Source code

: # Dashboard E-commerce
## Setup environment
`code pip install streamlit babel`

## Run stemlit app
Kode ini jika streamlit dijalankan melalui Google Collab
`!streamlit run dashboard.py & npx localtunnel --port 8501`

──────

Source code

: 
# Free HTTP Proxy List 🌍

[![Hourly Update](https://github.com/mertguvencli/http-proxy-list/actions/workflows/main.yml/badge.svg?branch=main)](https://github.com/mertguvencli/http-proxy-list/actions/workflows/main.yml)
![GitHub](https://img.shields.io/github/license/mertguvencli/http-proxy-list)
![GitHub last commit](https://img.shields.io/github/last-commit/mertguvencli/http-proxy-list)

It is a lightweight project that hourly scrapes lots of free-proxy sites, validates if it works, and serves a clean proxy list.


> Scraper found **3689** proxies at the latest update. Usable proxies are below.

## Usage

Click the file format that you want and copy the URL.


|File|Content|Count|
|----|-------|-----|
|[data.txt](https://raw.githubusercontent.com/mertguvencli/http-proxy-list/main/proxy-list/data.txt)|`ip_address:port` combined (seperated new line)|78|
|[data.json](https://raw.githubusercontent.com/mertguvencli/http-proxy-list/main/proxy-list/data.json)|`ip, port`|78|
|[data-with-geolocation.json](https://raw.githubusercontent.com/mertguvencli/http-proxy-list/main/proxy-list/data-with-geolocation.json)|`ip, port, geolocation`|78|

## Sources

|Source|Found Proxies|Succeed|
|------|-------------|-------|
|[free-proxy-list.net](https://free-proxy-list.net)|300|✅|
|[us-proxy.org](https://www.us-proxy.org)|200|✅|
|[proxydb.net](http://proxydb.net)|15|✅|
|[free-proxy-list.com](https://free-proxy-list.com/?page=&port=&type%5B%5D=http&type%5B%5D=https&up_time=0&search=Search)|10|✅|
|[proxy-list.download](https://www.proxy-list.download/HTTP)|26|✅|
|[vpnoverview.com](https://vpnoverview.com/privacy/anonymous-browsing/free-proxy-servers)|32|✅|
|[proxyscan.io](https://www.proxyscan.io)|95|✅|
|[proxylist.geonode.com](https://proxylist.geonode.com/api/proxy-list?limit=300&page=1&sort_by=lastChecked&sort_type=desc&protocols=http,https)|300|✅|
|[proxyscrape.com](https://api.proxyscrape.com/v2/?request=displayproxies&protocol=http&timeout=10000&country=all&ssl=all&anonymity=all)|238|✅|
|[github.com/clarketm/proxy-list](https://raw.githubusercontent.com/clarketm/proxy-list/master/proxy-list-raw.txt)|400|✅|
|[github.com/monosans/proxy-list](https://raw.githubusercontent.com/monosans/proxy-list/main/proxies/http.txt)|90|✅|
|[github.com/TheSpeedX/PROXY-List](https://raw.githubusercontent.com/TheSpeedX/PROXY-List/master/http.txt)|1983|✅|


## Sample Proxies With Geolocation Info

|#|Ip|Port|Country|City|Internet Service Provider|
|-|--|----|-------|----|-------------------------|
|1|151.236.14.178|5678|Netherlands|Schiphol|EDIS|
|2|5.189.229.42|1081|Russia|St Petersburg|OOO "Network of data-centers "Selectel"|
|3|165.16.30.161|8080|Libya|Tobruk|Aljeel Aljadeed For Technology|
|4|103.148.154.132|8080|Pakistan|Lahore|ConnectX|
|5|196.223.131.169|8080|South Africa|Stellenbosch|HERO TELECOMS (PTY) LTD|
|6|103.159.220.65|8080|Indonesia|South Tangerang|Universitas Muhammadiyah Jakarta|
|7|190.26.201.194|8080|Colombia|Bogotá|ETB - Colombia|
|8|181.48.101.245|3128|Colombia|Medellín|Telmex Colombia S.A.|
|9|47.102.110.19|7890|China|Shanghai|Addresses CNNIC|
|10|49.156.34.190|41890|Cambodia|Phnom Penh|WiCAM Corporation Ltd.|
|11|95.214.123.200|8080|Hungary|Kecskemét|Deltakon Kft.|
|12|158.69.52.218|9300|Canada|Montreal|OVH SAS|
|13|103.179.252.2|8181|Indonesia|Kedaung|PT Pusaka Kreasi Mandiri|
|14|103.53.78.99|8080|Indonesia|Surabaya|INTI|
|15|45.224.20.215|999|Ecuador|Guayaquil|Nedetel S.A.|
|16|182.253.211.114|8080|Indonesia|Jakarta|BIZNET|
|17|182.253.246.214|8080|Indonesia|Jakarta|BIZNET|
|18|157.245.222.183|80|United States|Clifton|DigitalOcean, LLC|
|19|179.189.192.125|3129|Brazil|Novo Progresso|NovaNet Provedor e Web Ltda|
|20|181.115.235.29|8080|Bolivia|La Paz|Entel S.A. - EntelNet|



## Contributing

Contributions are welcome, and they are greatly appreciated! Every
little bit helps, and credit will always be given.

──────

Give back precisely the lines above that start at the line containing "## Run stemlit app" and end at the line containing "run dashboard.py &", inclusive. No other lines belong in the output.

### REPLY
## Run stemlit app
Kode ini jika streamlit dijalankan melalui Google Collab
`!streamlit run dashboard.py & npx localtunnel --port 8501`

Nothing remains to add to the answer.